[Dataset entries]
<<<<

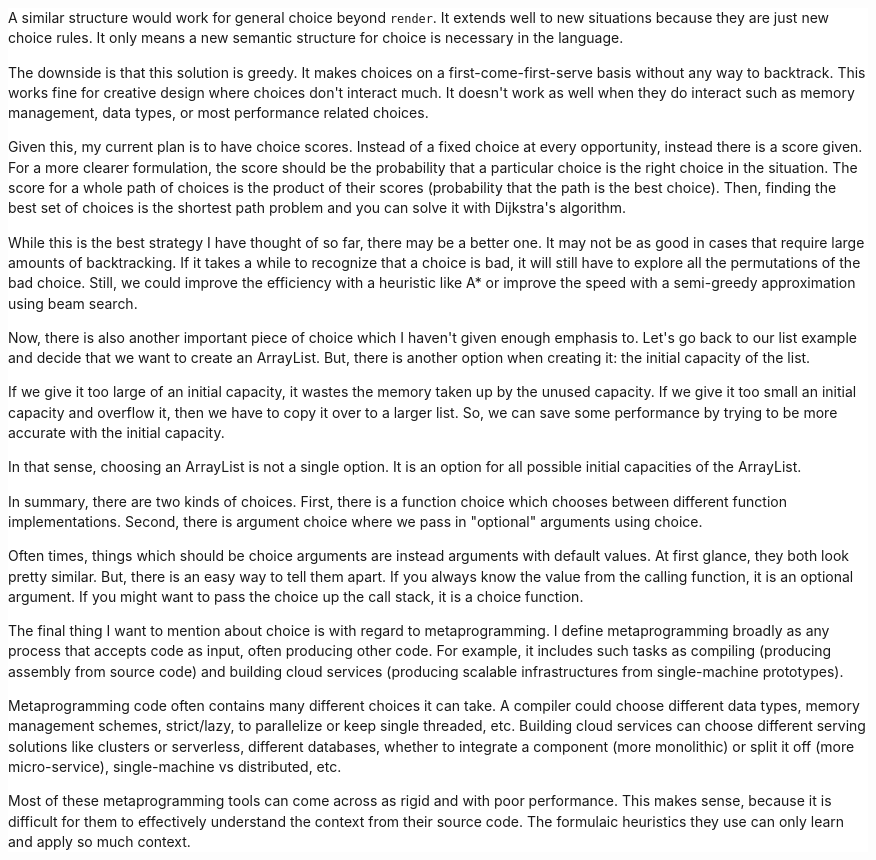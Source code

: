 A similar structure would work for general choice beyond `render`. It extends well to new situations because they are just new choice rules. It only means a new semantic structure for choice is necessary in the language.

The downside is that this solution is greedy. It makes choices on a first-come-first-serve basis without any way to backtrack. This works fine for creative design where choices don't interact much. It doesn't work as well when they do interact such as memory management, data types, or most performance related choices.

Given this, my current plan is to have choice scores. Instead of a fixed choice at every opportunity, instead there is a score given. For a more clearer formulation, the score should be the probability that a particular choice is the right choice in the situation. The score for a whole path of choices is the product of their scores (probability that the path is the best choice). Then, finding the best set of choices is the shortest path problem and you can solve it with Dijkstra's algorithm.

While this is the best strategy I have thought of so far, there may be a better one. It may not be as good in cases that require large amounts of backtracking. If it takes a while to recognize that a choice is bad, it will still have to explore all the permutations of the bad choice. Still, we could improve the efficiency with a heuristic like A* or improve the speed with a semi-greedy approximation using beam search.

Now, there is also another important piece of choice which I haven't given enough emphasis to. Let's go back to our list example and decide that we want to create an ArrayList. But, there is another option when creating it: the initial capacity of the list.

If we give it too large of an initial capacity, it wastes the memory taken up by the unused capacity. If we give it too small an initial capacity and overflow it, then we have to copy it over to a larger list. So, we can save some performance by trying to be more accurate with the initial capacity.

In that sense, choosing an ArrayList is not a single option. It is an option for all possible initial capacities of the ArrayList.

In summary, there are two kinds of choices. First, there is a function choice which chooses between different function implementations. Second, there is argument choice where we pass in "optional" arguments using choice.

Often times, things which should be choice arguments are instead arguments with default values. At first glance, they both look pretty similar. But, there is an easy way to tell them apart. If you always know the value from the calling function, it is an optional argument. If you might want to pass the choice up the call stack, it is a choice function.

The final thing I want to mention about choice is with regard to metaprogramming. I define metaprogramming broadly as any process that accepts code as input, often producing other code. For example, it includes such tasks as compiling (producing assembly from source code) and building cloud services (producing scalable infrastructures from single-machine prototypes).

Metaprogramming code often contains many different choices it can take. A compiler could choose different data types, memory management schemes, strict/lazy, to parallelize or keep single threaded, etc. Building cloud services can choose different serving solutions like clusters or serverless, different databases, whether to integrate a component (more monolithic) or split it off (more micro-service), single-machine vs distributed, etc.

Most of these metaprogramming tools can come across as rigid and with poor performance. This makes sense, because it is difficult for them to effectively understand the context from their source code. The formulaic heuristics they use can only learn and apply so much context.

>>>>
<<<<

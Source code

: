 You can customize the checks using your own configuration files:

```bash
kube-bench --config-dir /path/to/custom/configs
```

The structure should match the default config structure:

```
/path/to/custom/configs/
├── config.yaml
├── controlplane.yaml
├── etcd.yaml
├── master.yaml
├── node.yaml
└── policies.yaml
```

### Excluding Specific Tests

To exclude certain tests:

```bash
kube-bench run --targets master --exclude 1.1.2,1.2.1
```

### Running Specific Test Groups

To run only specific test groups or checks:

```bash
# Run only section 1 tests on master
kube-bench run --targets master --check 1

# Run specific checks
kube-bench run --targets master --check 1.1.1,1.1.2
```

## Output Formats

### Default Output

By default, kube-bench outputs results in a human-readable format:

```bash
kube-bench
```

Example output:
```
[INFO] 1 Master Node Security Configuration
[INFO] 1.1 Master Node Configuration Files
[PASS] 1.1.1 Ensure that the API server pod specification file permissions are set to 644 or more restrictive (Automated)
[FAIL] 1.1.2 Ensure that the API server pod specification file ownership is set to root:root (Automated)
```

>>>>

WHAT THE EXERCISE ASKS:
Out of the data above, return each line where the word "using" can be found.

YOUR RESPONSE:
While this is the best strategy I have thought of so far, there may be a better one. It may not be as good in cases that require large amounts of backtracking. If it takes a while to recognize that a choice is bad, it will still have to explore all the permutations of the bad choice. Still, we could improve the efficiency with a heuristic like A* or improve the speed with a semi-greedy approximation using beam search.
In summary, there are two kinds of choices. First, there is a function choice which chooses between different function implementations. Second, there is argument choice where we pass in "optional" arguments using choice.
: You can customize the checks using your own configuration files:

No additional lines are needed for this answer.